Start of RECORDED INFORMATION
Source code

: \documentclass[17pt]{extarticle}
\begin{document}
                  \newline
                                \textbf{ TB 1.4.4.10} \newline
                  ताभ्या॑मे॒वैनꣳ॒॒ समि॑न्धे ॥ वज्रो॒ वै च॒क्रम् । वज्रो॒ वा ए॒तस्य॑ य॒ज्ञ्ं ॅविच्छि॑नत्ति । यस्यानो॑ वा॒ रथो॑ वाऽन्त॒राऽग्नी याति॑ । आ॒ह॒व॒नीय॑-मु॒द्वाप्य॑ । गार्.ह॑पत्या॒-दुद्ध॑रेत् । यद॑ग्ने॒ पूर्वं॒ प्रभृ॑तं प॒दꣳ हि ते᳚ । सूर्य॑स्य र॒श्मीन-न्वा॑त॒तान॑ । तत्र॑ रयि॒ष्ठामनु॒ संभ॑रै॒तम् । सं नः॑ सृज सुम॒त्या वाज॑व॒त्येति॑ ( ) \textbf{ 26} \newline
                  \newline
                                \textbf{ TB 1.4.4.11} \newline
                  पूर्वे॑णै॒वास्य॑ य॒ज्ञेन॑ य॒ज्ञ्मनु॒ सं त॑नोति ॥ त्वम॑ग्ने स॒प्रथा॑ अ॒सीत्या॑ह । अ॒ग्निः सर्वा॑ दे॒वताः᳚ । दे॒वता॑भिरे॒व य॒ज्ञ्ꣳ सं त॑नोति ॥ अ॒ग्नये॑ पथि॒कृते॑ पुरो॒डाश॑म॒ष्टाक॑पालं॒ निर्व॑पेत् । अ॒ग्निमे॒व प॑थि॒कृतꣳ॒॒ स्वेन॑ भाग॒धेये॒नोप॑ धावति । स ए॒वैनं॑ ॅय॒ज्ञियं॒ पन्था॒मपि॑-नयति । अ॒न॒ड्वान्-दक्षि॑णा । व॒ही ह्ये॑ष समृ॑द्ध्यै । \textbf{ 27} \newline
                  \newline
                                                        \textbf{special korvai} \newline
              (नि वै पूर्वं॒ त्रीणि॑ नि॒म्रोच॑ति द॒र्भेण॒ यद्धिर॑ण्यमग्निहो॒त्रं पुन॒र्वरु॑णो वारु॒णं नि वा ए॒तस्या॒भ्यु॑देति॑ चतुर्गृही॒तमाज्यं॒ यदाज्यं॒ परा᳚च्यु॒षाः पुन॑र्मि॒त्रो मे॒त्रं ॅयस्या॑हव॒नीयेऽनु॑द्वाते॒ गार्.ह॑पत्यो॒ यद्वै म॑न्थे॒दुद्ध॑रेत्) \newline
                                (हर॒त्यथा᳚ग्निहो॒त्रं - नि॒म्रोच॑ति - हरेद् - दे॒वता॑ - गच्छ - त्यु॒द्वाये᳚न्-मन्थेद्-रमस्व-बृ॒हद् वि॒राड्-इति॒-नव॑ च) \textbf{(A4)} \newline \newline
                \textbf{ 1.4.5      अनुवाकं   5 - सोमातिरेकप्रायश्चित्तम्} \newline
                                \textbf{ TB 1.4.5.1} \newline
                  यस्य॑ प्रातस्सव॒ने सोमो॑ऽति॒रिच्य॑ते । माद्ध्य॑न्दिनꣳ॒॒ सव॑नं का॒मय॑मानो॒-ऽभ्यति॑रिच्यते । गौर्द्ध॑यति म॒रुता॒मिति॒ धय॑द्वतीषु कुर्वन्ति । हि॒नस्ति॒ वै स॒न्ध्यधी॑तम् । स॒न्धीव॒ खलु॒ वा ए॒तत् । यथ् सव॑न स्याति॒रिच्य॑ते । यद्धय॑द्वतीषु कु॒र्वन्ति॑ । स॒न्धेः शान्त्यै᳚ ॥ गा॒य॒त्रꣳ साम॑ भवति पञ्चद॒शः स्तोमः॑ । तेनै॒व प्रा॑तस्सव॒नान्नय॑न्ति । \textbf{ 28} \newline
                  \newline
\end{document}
End of RECORDED INFORMATION
**AIM OF THE TASK:**
Check each line of the records for the word "textbf" and extract those that contain it.

**RESPONSE BELOW:**
                                \textbf{ TB 1.4.4.10} \newline
                  ताभ्या॑मे॒वैनꣳ॒॒ समि॑न्धे ॥ वज्रो॒ वै च॒क्रम् । वज्रो॒ वा ए॒तस्य॑ य॒ज्ञ्ं ॅविच्छि॑नत्ति । यस्यानो॑ वा॒ रथो॑ वाऽन्त॒राऽग्नी याति॑ । आ॒ह॒व॒नीय॑-मु॒द्वाप्य॑ । गार्.ह॑पत्या॒-दुद्ध॑रेत् । यद॑ग्ने॒ पूर्वं॒ प्रभृ॑तं प॒दꣳ हि ते᳚ । सूर्य॑स्य र॒श्मीन-न्वा॑त॒तान॑ । तत्र॑ रयि॒ष्ठामनु॒ संभ॑रै॒तम् । सं नः॑ सृज सुम॒त्या वाज॑व॒त्येति॑ ( ) \textbf{ 26} \newline
                                \textbf{ TB 1.4.4.11} \newline
                  पूर्वे॑णै॒वास्य॑ य॒ज्ञेन॑ य॒ज्ञ्मनु॒ सं त॑नोति ॥ त्वम॑ग्ने स॒प्रथा॑ अ॒सीत्या॑ह । अ॒ग्निः सर्वा॑ दे॒वताः᳚ । दे॒वता॑भिरे॒व य॒ज्ञ्ꣳ सं त॑नोति ॥ अ॒ग्नये॑ पथि॒कृते॑ पुरो॒डाश॑म॒ष्टाक॑पालं॒ निर्व॑पेत् । अ॒ग्निमे॒व प॑थि॒कृतꣳ॒॒ स्वेन॑ भाग॒धेये॒नोप॑ धावति । स ए॒वैनं॑ ॅय॒ज्ञियं॒ पन्था॒मपि॑-नयति । अ॒न॒ड्वान्-दक्षि॑णा । व॒ही ह्ये॑ष समृ॑द्ध्यै । \textbf{ 27} \newline
                                                        \textbf{special korvai} \newline
                                (हर॒त्यथा᳚ग्निहो॒त्रं - नि॒म्रोच॑ति - हरेद् - दे॒वता॑ - गच्छ - त्यु॒द्वाये᳚न्-मन्थेद्-रमस्व-बृ॒हद् वि॒राड्-इति॒-नव॑ च) \textbf{(A4)} \newline \newline
                \textbf{ 1.4.5      अनुवाकं   5 - सोमातिरेकप्रायश्चित्तम्} \newline
                                \textbf{ TB 1.4.5.1} \newline
                  यस्य॑ प्रातस्सव॒ने सोमो॑ऽति॒रिच्य॑ते । माद्ध्य॑न्दिनꣳ॒॒ सव॑नं का॒मय॑मानो॒-ऽभ्यति॑रिच्यते । गौर्द्ध॑यति म॒रुता॒मिति॒ धय॑द्वतीषु कुर्वन्ति । हि॒नस्ति॒ वै स॒न्ध्यधी॑तम् । स॒न्धीव॒ खलु॒ वा ए॒तत् । यथ् सव॑न स्याति॒रिच्य॑ते । यद्धय॑द्वतीषु कु॒र्वन्ति॑ । स॒न्धेः शान्त्यै᳚ ॥ गा॒य॒त्रꣳ साम॑ भवति पञ्चद॒शः स्तोमः॑ । तेनै॒व प्रा॑तस्सव॒नान्नय॑न्ति । \textbf{ 28} \newline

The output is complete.